Task to carry out
Please state how many lines of the records below contain the word "messageProducer". Give the number and nothing else.

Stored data
==========

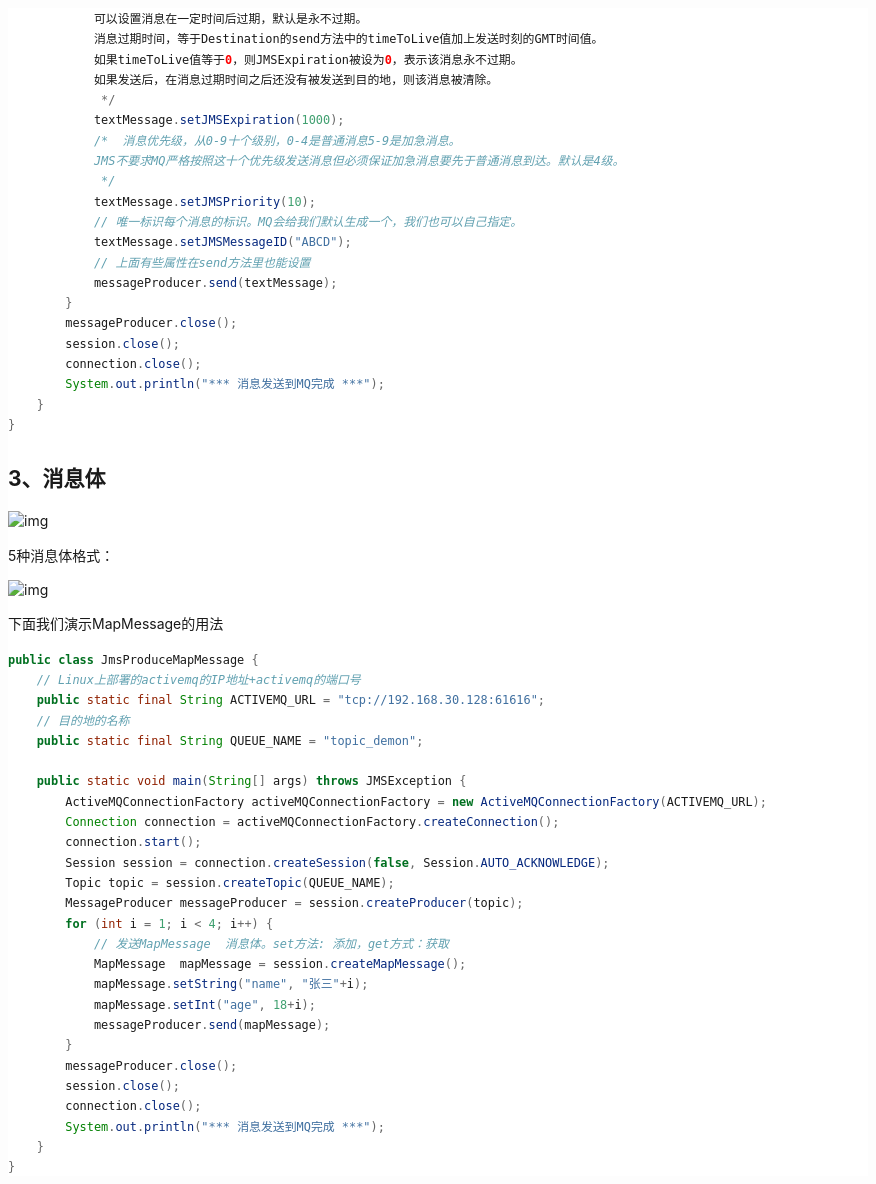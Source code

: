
 ```java
            可以设置消息在一定时间后过期，默认是永不过期。
            消息过期时间，等于Destination的send方法中的timeToLive值加上发送时刻的GMT时间值。
            如果timeToLive值等于0，则JMSExpiration被设为0，表示该消息永不过期。
            如果发送后，在消息过期时间之后还没有被发送到目的地，则该消息被清除。
             */
            textMessage.setJMSExpiration(1000);
            /*  消息优先级，从0-9十个级别，0-4是普通消息5-9是加急消息。
            JMS不要求MQ严格按照这十个优先级发送消息但必须保证加急消息要先于普通消息到达。默认是4级。
             */
            textMessage.setJMSPriority(10);
            // 唯一标识每个消息的标识。MQ会给我们默认生成一个，我们也可以自己指定。
            textMessage.setJMSMessageID("ABCD");
            // 上面有些属性在send方法里也能设置
            messageProducer.send(textMessage);
        }
        messageProducer.close();
        session.close();
        connection.close();
        System.out.println("*** 消息发送到MQ完成 ***");
    }
}
```

## 3、消息体

![img](\images\clip_image025.jpg)

5种消息体格式：

![img](\images\clip_image028.jpg)

下面我们演示MapMessage的用法

```java
public class JmsProduceMapMessage {
    // Linux上部署的activemq的IP地址+activemq的端口号
    public static final String ACTIVEMQ_URL = "tcp://192.168.30.128:61616";
    // 目的地的名称
    public static final String QUEUE_NAME = "topic_demon";

    public static void main(String[] args) throws JMSException {
        ActiveMQConnectionFactory activeMQConnectionFactory = new ActiveMQConnectionFactory(ACTIVEMQ_URL);
        Connection connection = activeMQConnectionFactory.createConnection();
        connection.start();
        Session session = connection.createSession(false, Session.AUTO_ACKNOWLEDGE);
        Topic topic = session.createTopic(QUEUE_NAME);
        MessageProducer messageProducer = session.createProducer(topic);
        for (int i = 1; i < 4; i++) {
            // 发送MapMessage  消息体。set方法: 添加，get方式：获取
            MapMessage  mapMessage = session.createMapMessage();
            mapMessage.setString("name", "张三"+i);
            mapMessage.setInt("age", 18+i);
            messageProducer.send(mapMessage);
        }
        messageProducer.close();
        session.close();
        connection.close();
        System.out.println("*** 消息发送到MQ完成 ***");
    }
}
```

==========

Answer section
5